What the task asks: Each record below should be written out again exactly.

Entries supplied:

►

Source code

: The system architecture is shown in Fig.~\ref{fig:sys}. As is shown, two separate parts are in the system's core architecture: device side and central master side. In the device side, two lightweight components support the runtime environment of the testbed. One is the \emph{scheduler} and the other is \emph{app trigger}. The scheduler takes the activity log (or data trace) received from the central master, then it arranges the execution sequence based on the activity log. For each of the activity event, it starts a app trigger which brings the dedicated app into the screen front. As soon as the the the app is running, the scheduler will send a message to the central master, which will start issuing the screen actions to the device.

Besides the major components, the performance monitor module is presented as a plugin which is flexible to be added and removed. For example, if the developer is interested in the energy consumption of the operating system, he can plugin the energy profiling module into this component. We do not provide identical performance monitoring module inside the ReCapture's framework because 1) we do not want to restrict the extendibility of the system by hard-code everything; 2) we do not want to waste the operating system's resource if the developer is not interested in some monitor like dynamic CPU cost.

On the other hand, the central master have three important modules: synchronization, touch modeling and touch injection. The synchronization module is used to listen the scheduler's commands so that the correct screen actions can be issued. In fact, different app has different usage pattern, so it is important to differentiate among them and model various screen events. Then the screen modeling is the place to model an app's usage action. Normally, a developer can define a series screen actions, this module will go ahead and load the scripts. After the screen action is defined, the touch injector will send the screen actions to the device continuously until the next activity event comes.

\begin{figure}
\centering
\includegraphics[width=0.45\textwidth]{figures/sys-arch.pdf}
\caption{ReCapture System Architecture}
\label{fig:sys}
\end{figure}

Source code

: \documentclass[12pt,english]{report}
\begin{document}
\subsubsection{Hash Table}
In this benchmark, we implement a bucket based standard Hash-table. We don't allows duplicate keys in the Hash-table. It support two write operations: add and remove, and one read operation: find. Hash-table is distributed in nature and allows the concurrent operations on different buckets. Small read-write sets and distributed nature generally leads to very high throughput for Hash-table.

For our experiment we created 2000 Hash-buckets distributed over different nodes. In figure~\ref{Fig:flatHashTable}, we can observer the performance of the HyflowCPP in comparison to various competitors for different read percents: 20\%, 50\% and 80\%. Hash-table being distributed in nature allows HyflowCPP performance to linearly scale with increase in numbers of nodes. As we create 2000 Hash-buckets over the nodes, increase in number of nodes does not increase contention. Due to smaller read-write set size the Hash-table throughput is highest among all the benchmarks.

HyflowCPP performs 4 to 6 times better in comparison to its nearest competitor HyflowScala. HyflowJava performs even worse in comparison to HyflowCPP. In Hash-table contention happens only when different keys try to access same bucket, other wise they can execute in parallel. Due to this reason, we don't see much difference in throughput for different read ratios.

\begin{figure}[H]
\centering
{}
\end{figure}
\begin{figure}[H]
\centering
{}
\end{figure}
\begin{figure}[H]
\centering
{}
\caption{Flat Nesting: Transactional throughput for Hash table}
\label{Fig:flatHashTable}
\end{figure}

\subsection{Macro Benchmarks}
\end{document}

◄

Output:
Source code

: The system architecture is shown in Fig.~\ref{fig:sys}. As is shown, two separate parts are in the system's core architecture: device side and central master side. In the device side, two lightweight components support the runtime environment of the testbed. One is the \emph{scheduler} and the other is \emph{app trigger}. The scheduler takes the activity log (or data trace) received from the central master, then it arranges the execution sequence based on the activity log. For each of the activity event, it starts a app trigger which brings the dedicated app into the screen front. As soon as the the the app is running, the scheduler will send a message to the central master, which will start issuing the screen actions to the device.

Besides the major components, the performance monitor module is presented as a plugin which is flexible to be added and removed. For example, if the developer is interested in the energy consumption of the operating system, he can plugin the energy profiling module into this component. We do not provide identical performance monitoring module inside the ReCapture's framework because 1) we do not want to restrict the extendibility of the system by hard-code everything; 2) we do not want to waste the operating system's resource if the developer is not interested in some monitor like dynamic CPU cost.

On the other hand, the central master have three important modules: synchronization, touch modeling and touch injection. The synchronization module is used to listen the scheduler's commands so that the correct screen actions can be issued. In fact, different app has different usage pattern, so it is important to differentiate among them and model various screen events. Then the screen modeling is the place to model an app's usage action. Normally, a developer can define a series screen actions, this module will go ahead and load the scripts. After the screen action is defined, the touch injector will send the screen actions to the device continuously until the next activity event comes.

\begin{figure}
\centering
\includegraphics[width=0.45\textwidth]{figures/sys-arch.pdf}
\caption{ReCapture System Architecture}
\label{fig:sys}
\end{figure}

Source code

: \documentclass[12pt,english]{report}
\begin{document}
\subsubsection{Hash Table}
In this benchmark, we implement a bucket based standard Hash-table. We don't allows duplicate keys in the Hash-table. It support two write operations: add and remove, and one read operation: find. Hash-table is distributed in nature and allows the concurrent operations on different buckets. Small read-write sets and distributed nature generally leads to very high throughput for Hash-table.

For our experiment we created 2000 Hash-buckets distributed over different nodes. In figure~\ref{Fig:flatHashTable}, we can observer the performance of the HyflowCPP in comparison to various competitors for different read percents: 20\%, 50\% and 80\%. Hash-table being distributed in nature allows HyflowCPP performance to linearly scale with increase in numbers of nodes. As we create 2000 Hash-buckets over the nodes, increase in number of nodes does not increase contention. Due to smaller read-write set size the Hash-table throughput is highest among all the benchmarks.

HyflowCPP performs 4 to 6 times better in comparison to its nearest competitor HyflowScala. HyflowJava performs even worse in comparison to HyflowCPP. In Hash-table contention happens only when different keys try to access same bucket, other wise they can execute in parallel. Due to this reason, we don't see much difference in throughput for different read ratios.

\begin{figure}[H]
\centering
{}
\end{figure}
\begin{figure}[H]
\centering
{}
\end{figure}
\begin{figure}[H]
\centering
{}
\caption{Flat Nesting: Transactional throughput for Hash table}
\label{Fig:flatHashTable}
\end{figure}

\subsection{Macro Benchmarks}
\end{document}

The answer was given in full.